Chris and Jayne Ward have been the backbone of Western Bay of Plenty’s dune ecosystem for more than 11 years. Now, they’re preparing to hang up their spades and spend more time with their family.

The two have been working with Coast Care in the Western Bay since 2011, but have been involved with dune restoration since the 90s. They’re now taking on a smaller role for one more season before retiring completely.

In their many years restoring our dunes, the Wards have seen more people become in tune with the dune environment and have particularly enjoyed the education aspect of the job.

“When we first started in dune restoration in the 90s it was hard, as we would do some planting and then it would get wrecked,” said Mr Ward.

“Since Coast Care got the community involved through education and volunteer planting days, we have definitely seen a shift in the community’s thinking, they are more in tune with our dune environment.

“The best part of the job has definitely been the education aspect. Students of all ages have come out to the dunes to weed, plant and learn about the dunes system. Those school children will be the ones enjoying our natural environment in the future so it’s been great to have them so involved.

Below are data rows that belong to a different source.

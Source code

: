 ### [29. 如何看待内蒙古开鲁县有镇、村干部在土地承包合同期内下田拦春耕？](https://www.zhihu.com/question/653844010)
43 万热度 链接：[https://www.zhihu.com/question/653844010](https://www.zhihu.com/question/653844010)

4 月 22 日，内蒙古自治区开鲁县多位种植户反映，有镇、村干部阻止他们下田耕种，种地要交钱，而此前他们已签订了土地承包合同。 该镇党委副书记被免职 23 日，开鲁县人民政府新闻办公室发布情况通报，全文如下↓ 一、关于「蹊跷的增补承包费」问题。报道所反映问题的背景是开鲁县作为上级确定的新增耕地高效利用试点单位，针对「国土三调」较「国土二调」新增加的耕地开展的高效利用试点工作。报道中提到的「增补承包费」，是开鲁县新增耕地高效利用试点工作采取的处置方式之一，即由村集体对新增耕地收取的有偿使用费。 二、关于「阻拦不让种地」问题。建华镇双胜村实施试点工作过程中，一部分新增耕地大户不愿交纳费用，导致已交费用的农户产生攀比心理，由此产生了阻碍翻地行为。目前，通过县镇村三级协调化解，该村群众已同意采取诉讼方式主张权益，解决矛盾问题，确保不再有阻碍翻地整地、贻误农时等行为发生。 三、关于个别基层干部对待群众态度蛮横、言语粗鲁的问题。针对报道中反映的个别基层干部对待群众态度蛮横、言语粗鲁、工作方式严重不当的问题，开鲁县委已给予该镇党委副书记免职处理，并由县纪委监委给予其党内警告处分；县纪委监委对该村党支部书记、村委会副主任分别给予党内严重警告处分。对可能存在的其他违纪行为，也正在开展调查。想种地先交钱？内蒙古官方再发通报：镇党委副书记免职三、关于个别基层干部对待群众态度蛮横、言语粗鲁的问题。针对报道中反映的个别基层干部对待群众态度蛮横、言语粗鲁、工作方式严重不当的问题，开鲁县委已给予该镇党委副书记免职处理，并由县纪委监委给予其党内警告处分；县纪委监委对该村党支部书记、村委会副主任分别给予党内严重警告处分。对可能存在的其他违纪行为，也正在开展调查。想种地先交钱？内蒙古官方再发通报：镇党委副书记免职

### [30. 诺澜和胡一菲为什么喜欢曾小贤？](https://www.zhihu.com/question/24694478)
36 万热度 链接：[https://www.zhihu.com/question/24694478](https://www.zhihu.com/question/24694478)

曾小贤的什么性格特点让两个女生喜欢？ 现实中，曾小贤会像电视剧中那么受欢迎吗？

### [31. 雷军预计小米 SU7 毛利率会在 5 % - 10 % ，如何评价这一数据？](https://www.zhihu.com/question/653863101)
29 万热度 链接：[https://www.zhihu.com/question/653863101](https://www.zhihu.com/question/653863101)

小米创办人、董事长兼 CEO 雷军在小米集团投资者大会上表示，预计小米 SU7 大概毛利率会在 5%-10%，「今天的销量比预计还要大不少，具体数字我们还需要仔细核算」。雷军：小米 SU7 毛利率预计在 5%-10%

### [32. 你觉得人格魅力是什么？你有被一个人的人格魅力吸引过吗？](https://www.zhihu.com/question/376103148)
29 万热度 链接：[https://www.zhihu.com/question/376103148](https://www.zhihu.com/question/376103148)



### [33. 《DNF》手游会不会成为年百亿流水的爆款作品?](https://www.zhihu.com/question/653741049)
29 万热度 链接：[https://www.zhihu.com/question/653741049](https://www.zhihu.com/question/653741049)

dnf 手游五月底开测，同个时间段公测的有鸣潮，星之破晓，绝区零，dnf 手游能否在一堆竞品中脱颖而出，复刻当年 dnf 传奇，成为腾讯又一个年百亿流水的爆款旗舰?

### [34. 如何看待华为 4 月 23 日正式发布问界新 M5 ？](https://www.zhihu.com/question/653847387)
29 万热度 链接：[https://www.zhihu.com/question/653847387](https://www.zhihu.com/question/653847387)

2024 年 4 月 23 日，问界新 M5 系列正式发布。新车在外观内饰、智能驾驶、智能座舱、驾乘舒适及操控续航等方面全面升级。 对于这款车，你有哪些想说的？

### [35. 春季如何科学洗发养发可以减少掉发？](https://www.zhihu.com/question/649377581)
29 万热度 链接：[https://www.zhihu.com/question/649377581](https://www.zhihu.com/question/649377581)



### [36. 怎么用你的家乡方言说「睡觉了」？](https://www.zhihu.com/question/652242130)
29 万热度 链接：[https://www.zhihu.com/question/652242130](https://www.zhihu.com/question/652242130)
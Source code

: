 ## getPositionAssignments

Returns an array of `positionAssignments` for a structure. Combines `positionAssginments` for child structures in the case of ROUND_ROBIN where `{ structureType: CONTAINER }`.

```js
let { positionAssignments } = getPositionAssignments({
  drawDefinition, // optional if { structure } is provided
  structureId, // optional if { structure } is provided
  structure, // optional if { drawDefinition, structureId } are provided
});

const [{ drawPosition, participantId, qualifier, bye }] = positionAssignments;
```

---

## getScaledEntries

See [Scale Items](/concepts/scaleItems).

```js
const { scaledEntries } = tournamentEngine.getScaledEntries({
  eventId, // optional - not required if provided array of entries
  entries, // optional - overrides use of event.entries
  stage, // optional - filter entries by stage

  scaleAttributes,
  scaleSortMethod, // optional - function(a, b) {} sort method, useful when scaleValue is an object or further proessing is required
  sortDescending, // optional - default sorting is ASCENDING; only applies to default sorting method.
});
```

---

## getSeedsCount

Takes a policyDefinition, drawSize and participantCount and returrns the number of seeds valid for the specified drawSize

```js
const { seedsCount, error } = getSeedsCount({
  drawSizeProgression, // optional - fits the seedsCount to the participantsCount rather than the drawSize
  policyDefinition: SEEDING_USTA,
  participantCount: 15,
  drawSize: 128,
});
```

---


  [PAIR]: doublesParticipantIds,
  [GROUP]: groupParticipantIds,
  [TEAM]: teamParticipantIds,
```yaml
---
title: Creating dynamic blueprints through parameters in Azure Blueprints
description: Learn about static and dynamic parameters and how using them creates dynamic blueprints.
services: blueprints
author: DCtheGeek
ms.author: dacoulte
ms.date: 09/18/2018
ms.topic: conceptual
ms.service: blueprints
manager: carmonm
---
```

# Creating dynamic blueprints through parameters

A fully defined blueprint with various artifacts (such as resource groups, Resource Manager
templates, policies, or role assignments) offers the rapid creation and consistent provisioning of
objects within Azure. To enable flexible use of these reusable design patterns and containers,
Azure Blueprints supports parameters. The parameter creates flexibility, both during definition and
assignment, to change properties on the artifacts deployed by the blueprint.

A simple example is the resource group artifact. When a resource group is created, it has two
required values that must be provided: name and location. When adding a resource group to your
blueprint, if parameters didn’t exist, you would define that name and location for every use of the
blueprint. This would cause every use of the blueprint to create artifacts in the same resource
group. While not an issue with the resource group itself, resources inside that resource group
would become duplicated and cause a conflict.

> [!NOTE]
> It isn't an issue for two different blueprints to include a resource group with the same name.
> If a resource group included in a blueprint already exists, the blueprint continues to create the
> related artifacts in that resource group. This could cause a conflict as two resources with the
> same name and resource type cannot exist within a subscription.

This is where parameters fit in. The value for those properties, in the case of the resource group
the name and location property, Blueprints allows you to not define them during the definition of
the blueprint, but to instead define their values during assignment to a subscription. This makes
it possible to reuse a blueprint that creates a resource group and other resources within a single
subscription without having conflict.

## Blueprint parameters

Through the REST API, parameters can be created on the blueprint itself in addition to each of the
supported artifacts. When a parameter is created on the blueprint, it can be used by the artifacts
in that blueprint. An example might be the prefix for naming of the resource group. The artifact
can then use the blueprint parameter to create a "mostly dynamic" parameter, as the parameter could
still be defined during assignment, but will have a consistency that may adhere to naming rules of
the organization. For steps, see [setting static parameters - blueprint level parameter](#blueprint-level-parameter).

“We have also enjoyed working with all the awesome volunteers who do a wonderful job of restoring the dunes. Without their hard work Coast Care would not be able to achieve the results it has.”

While community interest and awareness of our dune environment has grown, so too have its threats.

Mr Ward said the ever-increasing number of beachside subdivisions and population growth are putting pressure on our dune systems.

“Our dunes are sensitive to trampling and people don’t seem to want to walk 50 metres down the road to their nearest beach entrance.

“Instead, they create their own paths over the dunes and, with more and more people living at the beach, that’s clearly causing erosion issues.

“With climate change, we are seeing more severe weather events and, as dunes are coastal communities’ first line of defence, people need to respect them.”

Tauranga City Council Natural Environment Advisor Suzy O’Neill said Mr and Mrs Ward have been reliable, dedicated and humble in their work for Coast Care and have worked weekends and evenings rain or shine caring for our dunes.

Coast Care Regional Coordinator Russell Knutson said the Wards were incredibly committed to their role and have an unmatched passion for coastal restoration.

“We will certainly miss having their expertise around but on behalf of all Coast Care partner organisations we want to sincerely thank them for all they have done,” he said.

The Wards will be focusing on the Kaituna area for one more planting season and Ashley Robertson will take over their role in Tauranga, Pāpāmoa and Waihī Beach.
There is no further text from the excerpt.